◆ **Input**:
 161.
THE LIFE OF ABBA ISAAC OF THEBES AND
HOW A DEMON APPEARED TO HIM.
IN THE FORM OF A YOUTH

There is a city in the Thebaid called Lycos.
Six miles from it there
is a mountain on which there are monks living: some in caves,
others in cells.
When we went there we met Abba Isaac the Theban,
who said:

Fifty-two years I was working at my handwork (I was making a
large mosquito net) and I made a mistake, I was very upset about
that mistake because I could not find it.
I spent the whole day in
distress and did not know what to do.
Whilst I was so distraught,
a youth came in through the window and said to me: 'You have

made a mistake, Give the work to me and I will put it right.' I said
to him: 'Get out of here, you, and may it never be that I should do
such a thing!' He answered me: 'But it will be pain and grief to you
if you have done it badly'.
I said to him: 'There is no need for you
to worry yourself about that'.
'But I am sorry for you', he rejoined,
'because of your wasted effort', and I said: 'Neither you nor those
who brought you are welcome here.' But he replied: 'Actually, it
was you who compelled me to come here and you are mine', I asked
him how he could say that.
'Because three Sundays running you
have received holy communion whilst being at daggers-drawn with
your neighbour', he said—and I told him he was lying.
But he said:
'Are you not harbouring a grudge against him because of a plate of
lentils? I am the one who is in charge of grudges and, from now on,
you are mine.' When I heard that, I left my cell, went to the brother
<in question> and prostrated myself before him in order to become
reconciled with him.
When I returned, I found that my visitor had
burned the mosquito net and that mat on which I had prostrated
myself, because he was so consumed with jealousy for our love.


◆ **Task prompt**:
Return every entry exactly.

◆ **Exercise answer**:
 161.
THE LIFE OF ABBA ISAAC OF THEBES AND
HOW A DEMON APPEARED TO HIM.
IN THE FORM OF A YOUTH

There is a city in the Thebaid called Lycos.
Six miles from it there
is a mountain on which there are monks living: some in caves,
others in cells.
When we went there we met Abba Isaac the Theban,
who said:

Fifty-two years I was working at my handwork (I was making a
large mosquito net) and I made a mistake, I was very upset about
that mistake because I could not find it.
I spent the whole day in
distress and did not know what to do.
Whilst I was so distraught,
a youth came in through the window and said to me: 'You have

made a mistake, Give the work to me and I will put it right.' I said
to him: 'Get out of here, you, and may it never be that I should do
such a thing!' He answered me: 'But it will be pain and grief to you
if you have done it badly'.
I said to him: 'There is no need for you
to worry yourself about that'.
'But I am sorry for you', he rejoined,
'because of your wasted effort', and I said: 'Neither you nor those
who brought you are welcome here.' But he replied: 'Actually, it
was you who compelled me to come here and you are mine', I asked
him how he could say that.
'Because three Sundays running you
have received holy communion whilst being at daggers-drawn with
your neighbour', he said—and I told him he was lying.
But he said:
'Are you not harbouring a grudge against him because of a plate of
lentils? I am the one who is in charge of grudges and, from now on,
you are mine.' When I heard that, I left my cell, went to the brother
<in question> and prostrated myself before him in order to become
reconciled with him.
When I returned, I found that my visitor had
burned the mosquito net and that mat on which I had prostrated
myself, because he was so consumed with jealousy for our love.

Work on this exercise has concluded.